The Hare With Amber Eyes


Here’s our latest review, by Robert Moyer of Winston-Salem, whose interests are as wide-ranging as his talents.

The Hare with Amber Eyes: A Family's Century of Art and Loss

By Robert Moyer

THE HARE WITH AMBER EYES: A Family’s Century of Art and Loss. By Edmund De Waal, Farrar, Straus and Giroux. 351 pages. $26.

In the London hallway of potter and author Edmund De Waal, a brass vitrine on a mahogany base holds 264 netsuke, small, carved objects that once served as toggles at the ends of strings that held bags or boxes on a kimono sash.  In mid-century France, these humble objects — a hare with amber eyes, a beggar, two wrestlers — became objets d’art, as japonisme swept through Paris.  They entered the extensive collection of Charles Ephrussi, a scion of  the dynastic financial family from Russia, whose empire reached from Odessa to the Hotel Ephrussi on rue de Monceau to the Palais Ephrussi on Vienna’s Ringstrasse, large dwellings that housed treasures of art, old masters, Monets,  Renoirs —  and Jews with coats of arms.  Charles’ netsuke sat among all that art. 

Proust used Charles as a model for Swann in his novels; the Viennese Ephrussis were held up for diminution in countless anti-Semitic novels.  Charles sent the netsuke to his cousin Viktor in Vienna as a wedding present; there, they were relegated to his young wife Emmy’s (De Waal’s great-grandmother) dressing room, far from the gold plates, the sterling silver and the grand art of the Hotel Ephrussi.

Now, they are the only remnant of the Ephrussi family empire. This book tells their story, one teeming with complexity, so varied that even De Waal, as he nears the end of his search, gets confused:  “I no longer know if this book is about my family, or memory, or myself, or is still a book about small Japanese things.” 
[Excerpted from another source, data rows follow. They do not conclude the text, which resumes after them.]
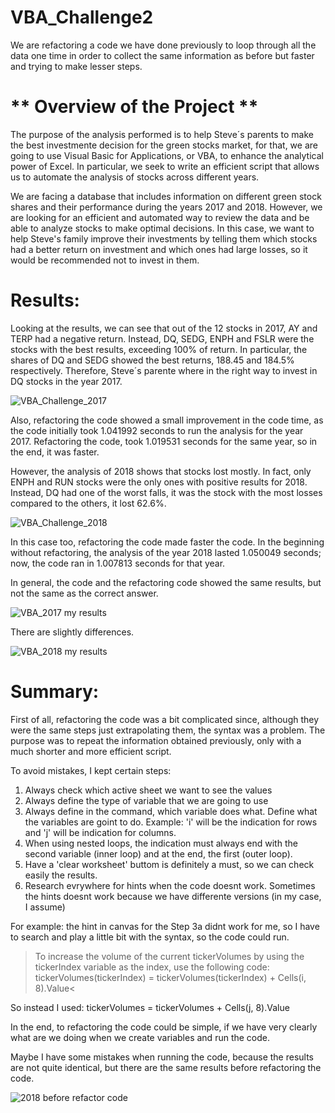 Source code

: # **VBA_Challenge2**
We are refactoring a code we have done previously to loop through all the data one time in order to collect the same information as before but faster and trying to make lesser steps.


# ** Overview of the Project ** 
The purpose of the analysis performed is to help Steve´s parents to make the best investmente decision for the green stocks market, for that, we are going to use Visual Basic for Applications, or VBA, to enhance the analytical power of Excel. In particular, we seek to write an efficient script that allows us to automate the analysis of stocks across different years. 

We are facing a database that includes information on different green stock shares and their performance during the years 2017 and 2018. However, we are looking for an efficient and automated way to review the data and be able to analyze stocks to make optimal decisions. In this case, we want to help Steve's family improve their investments by telling them which stocks had a better return on investment and which ones had large losses, so it would be recommended not to invest in them.

# **Results:** 
Looking at the results, we can see that out of the 12 stocks in 2017, AY and TERP had a negative return. Instead, DQ, SEDG, ENPH and FSLR were the stocks with the best results, exceeding 100% of return. In particular, the shares of DQ and SEDG showed the best returns, 188.45 and 184.5% respectively. Therefore, Steve´s parente where in the right way to invest in DQ stocks in the year 2017.

![VBA_Challenge_2017](https://user-images.githubusercontent.com/43974872/179879016-ec35c0ad-0315-458d-b7e3-adabe543023c.png)

Also, refactoring the code showed a small improvement in the code time, as the code initially took 1.041992 seconds to run the analysis for the year 2017. Refactoring the code, took 1.019531 seconds for the same year, so in the end, it was faster.


However, the analysis of 2018 shows that stocks lost mostly. In fact, only ENPH and RUN stocks were the only ones with positive results for 2018. Instead, DQ had one of the worst falls, it was the stock with the most losses compared to the others, it lost 62.6%.

![VBA_Challenge_2018](https://user-images.githubusercontent.com/43974872/179879027-853e96b7-f7ad-4db5-b032-d7bf3f9d5eb1.png)

In this case too, refactoring the code made faster the code. In the beginning without refactoring, the analysis of the year 2018 lasted 1.050049 seconds; now, the code ran in 1.007813 seconds for that year.

In general, the code and the refactoring code showed the same results, but not the same as the correct answer.

![VBA_2017 my results](https://user-images.githubusercontent.com/43974872/179880737-daf0464b-c62b-4c2e-ab6a-d2487a57142a.png)

There are slightly differences.

![VBA_2018 my results](https://user-images.githubusercontent.com/43974872/179880748-fb22f7c2-df6c-4c3f-b509-de6786941604.png)

# **Summary:** 

First of all, refactoring the code was a bit complicated since, although they were the same steps just extrapolating them, the syntax was a problem. The purpose was to repeat the information obtained previously, only with a much shorter and more efficient script. 

To avoid mistakes, I kept certain steps:

1. Always check which active sheet we want to see the values
2. Always define the type of variable that we are going to use
3. Always define in the command, which variable does what. Define what the variables are goint to do. Example: 'i' will be the indication for rows and 'j' will be indication for columns.
4. When using nested loops, the indication must always end with the second variable (inner loop) and at the end, the first (outer loop).
5. Have a 'clear worksheet' buttom is definitely a must, so we can check easily the results.
6. Research evrywhere for hints when the code doesnt work. Sometimes the hints doesnt work because we have differente versions (in my case, I assume) 

For example: the hint in canvas for the Step 3a didnt work for me, so I have to search and play a little bit with the syntax, so the code could run.

>To increase the volume of the current tickerVolumes by using the tickerIndex variable as the index, use the following code: tickerVolumes(tickerIndex) = tickerVolumes(tickerIndex) + Cells(i, 8).Value<

So instead I used: 
 tickerVolumes = tickerVolumes + Cells(j, 8).Value
 
 In the end, to refactoring the code could be simple, if we have very clearly what are we doing when we create variables and run the code.
 
 Maybe I have some mistakes when running the code, because the results are not quite identical, but there are the same results before refactoring the code.
 
 ![2018 before refactor code](https://user-images.githubusercontent.com/43974872/179884589-80ff692e-8038-4dab-a91a-6cde337af5fa.png)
 Delightfully, it is all those things, and more.  In De Waal’s hands and words, the netsuke are “small, tough explosions of exactitude,” artifacts that touch off sparks of immediacy in the history of his family, of an era.  We follow the vitrine up the stairs into Charles’s apartment, where his friends, perhaps Proust, perhaps Renoir, take out the small objects and comment upon their sensuality, their eroticism.  Later, in Emmy’s dressing room far from the French haute monde, they lose their japonisme, as the maid Anna opens the vitrine and lets the children play with them while their mother dresses.  Sometimes Emmy will “…start a story for her children about the elderly driver, the flower-seller and the student.”
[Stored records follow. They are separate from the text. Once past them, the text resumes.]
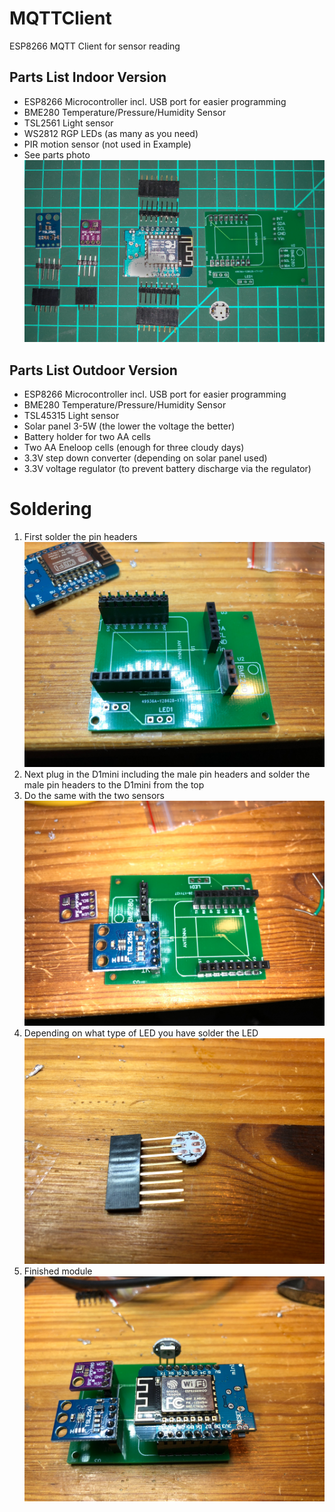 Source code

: # MQTTClient
ESP8266 MQTT Client for sensor reading

## Parts List Indoor Version
* ESP8266 Microcontroller incl. USB port for easier programming
* BME280 Temperature/Pressure/Humidity Sensor
* TSL2561 Light sensor
* WS2812 RGP LEDs (as many as you need)
* PIR motion sensor (not used in Example)
* See parts photo ![Parts](pictures/wt-mqttclient-13.jpg "Parts")

## Parts List Outdoor Version
* ESP8266 Microcontroller incl. USB port for easier programming
* BME280 Temperature/Pressure/Humidity Sensor
* TSL45315 Light sensor
* Solar panel 3-5W (the lower the voltage the better)
* Battery holder for two AA cells
* Two AA Eneloop cells (enough for three cloudy days)
* 3.3V step down converter (depending on solar panel used)
* 3.3V voltage regulator (to prevent battery discharge via the regulator)

# Soldering
1. First solder the pin headers ![Pin Headers](pictures/wt-mqttclient-14.jpg)
2. Next plug in the D1mini including the male pin headers and solder the male pin headers to the D1mini from the top
3. Do the same with the two sensors ![Sensors](pictures/wt-mqttclient-15.jpg)
4. Depending on what type of LED you have solder the LED ![LED](pictures/wt-mqttclient-16.jpg)
5. Finished module ![Complete](pictures/wt-mqttclient-17.jpg)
So the author, too, tells his stories, looking out the same window as Emmy, looking into documents, handling the netsuke.  He draws upon his background as a potter:  “Touch tells you what you need to know: it tells you about yourself.”  As he traces the path of the netsuke, armed with only a few family letters and documents, he reveals so much more.  Reading the anti-Semitic descriptions of his family both in Paris and Vienna, he is nauseated, “…as if a vitrine is opened and each of them is taken out and held up for abuse.” After WWI the family loses enough to make them count what was once countless, to worry for the first time about possessions. Up until the arrival of the Third Reich on the Ringstrasse in 1938, De Wall says, “The real keeps slipping out of my hands.”  He does not understand “what it means to be part of an assimilated, acculturated Jewish family.”  The Ephrussi family “are so perfectly assimilated they have disappeared into Vienna.” 

Until the Nazis arrive at the door, and within hours take the house, the art, and shortly, the bank.  The author’s grandmother helps her mother and father escape with nothing.  Everything of value is gone.  And the netsuke? After the war, Anna, the maid, gives De Waal’s grandmother the 264 netsuke.  “They (the Nazis) didn’t notice the little figures. So I just took them.  And I put them in my mattress and I slept on them.”  De Waal characterizes Anna’s act as the greatest care they have ever had — Japanese objects owned by a Jewish family hidden in an Austrian mattress.  Each object  saved is “a resistance against the news, a story recalled….”  Anna disappears,  and the netsuke go with De Waal’s great-uncle Iggy to Japan, where they become objets d’art once again, and the beginning of the author’s relationship with them and his uncle. 

 As he visits through the years, the narrative becomes a travelogue of sorts, as De Waal explores his families’ history of living as Russians in Vienna, as Austrians in Japan, as Dutch in England.  An account of the Holocaust, a rumination on loss and possession, a memoir, a treatise on art, De Waal melds the book’s many strands into something greater than their sum — a tremendous story.

 “Objects have always been carried, sold, bartered, stolen, retrieved and lost,” says De Waal near his conclusion. “It is how you tell their stories that matters.”  De Waal tells the story of the netsuke well, and in a way that matters.